The Data Store monitors and records the state of many hundreds of variables. All of these are potentially useful, but only a small proportion of them are really worth monitoring on a constant basis, and may not be useful without other contextual information. This article describes the basic information that should be monitored, and how that information is made available.
First let's take a look at some of the ways the UnboundID platform provides monitoring information.
Accessing Monitoring Information
In the UnboundID platform, monitoring of information falls into two main categories:
Monitoring of event related information
This type of information is more related to events such as server shutdown, startup, disk full, JVM garbage collection events rather than performance. These events are usually more critical in nature to the operation of the server and could cause the server to shutdown or be degraded, which would then impact performance.
Monitoring of performance related information
This type of information is specific to how well is the server performing around the types of operations that it is performing. Typically you will be monitoring things such as response times, throughput and other variables around how the Data Store is handling each operation.
With the use of Gauges you can setup thresholds to track certain aspects of the servers performance.
The UnboundID Platform provides a very robust and flexible monitoring framework that exposes monitoring information in a number of different ways.
cn=monitor: Is an in memory backend on each instance of a server that tracks performance and other server related information. This backend can be queried viaLDAP commands.
SNMP: supports real-time monitoring using the SNMP. The Data Store provides an embedded SNMPv3 subagent plugin that, when enabled, sets up the server as a managed device and exchanges monitoring information with a master agent based on the AgentX protocol.

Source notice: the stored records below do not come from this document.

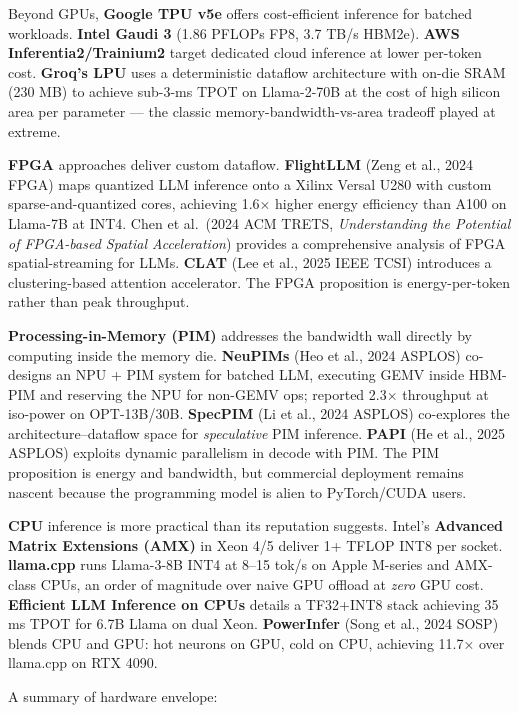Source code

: \documentclass{article}
\begin{document}
Beyond GPUs, \textbf{Google TPU v5e} offers cost-efficient inference for batched workloads. \textbf{Intel Gaudi 3} (1.86 PFLOPs FP8, 3.7 TB/s HBM2e). \textbf{AWS Inferentia2/Trainium2} target dedicated cloud inference at lower per-token cost. \textbf{Groq's LPU} uses a deterministic dataflow architecture with on-die SRAM (230 MB) to achieve sub-3-ms TPOT on Llama-2-70B at the cost of high silicon area per parameter --- the classic memory-bandwidth-vs-area tradeoff played at extreme.

\textbf{FPGA} approaches deliver custom dataflow. \textbf{FlightLLM} (Zeng et al., 2024 FPGA) maps quantized LLM inference onto a Xilinx Versal U280 with custom sparse-and-quantized cores, achieving 1.6× higher energy efficiency than A100 on Llama-7B at INT4. Chen et al.~(2024 ACM TRETS, \emph{Understanding the Potential of FPGA-based Spatial Acceleration}) provides a comprehensive analysis of FPGA spatial-streaming for LLMs. \textbf{CLAT} (Lee et al., 2025 IEEE TCSI) introduces a clustering-based attention accelerator. The FPGA proposition is energy-per-token rather than peak throughput.

\textbf{Processing-in-Memory (PIM)} addresses the bandwidth wall directly by computing inside the memory die. \textbf{NeuPIMs} (Heo et al., 2024 ASPLOS) co-designs an NPU + PIM system for batched LLM, executing GEMV inside HBM-PIM and reserving the NPU for non-GEMV ops; reported 2.3× throughput at iso-power on OPT-13B/30B. \textbf{SpecPIM} (Li et al., 2024 ASPLOS) co-explores the architecture--dataflow space for \emph{speculative} PIM inference. \textbf{PAPI} (He et al., 2025 ASPLOS) exploits dynamic parallelism in decode with PIM. The PIM proposition is energy and bandwidth, but commercial deployment remains nascent because the programming model is alien to PyTorch/CUDA users.

\textbf{CPU} inference is more practical than its reputation suggests. Intel's \textbf{Advanced Matrix Extensions (AMX)} in Xeon 4/5 deliver 1+ TFLOP INT8 per socket. \textbf{llama.cpp} runs Llama-3-8B INT4 at 8--15 tok/s on Apple M-series and AMX-class CPUs, an order of magnitude over naive GPU offload at \emph{zero} GPU cost. \textbf{Efficient LLM Inference on CPUs} \citep{shen20232023} details a TF32+INT8 stack achieving 35 ms TPOT for 6.7B Llama on dual Xeon. \textbf{PowerInfer} (Song et al., 2024 SOSP) blends CPU and GPU: hot neurons on GPU, cold on CPU, achieving 11.7× over llama.cpp on RTX 4090.

A summary of hardware envelope:
\end{document}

JMX: supports monitoring the JVM™ through a Java Management Extensions (JMX™) management agent, which can be accessed using JConsole or any other kind of JMX client.
Stats Logger: A built-in Stats Logger that is useful for profiling server performance for a given configuration. At a specified interval, the Stats Logger writes server statistics to a log file in a comma-separated format (.csv), which can be read by spreadsheet applications such as Splunk.
Metrics Engine: is an invaluable tool for collecting, aggregating and exposing historical and instantaneous data from the various UnboundID servers in a deployment.
UnboundID LDAP SDK: You can use the commercial edition of the LDAP SDK to interact with the monitoring backend and embed monitoring capabilities into your own applications.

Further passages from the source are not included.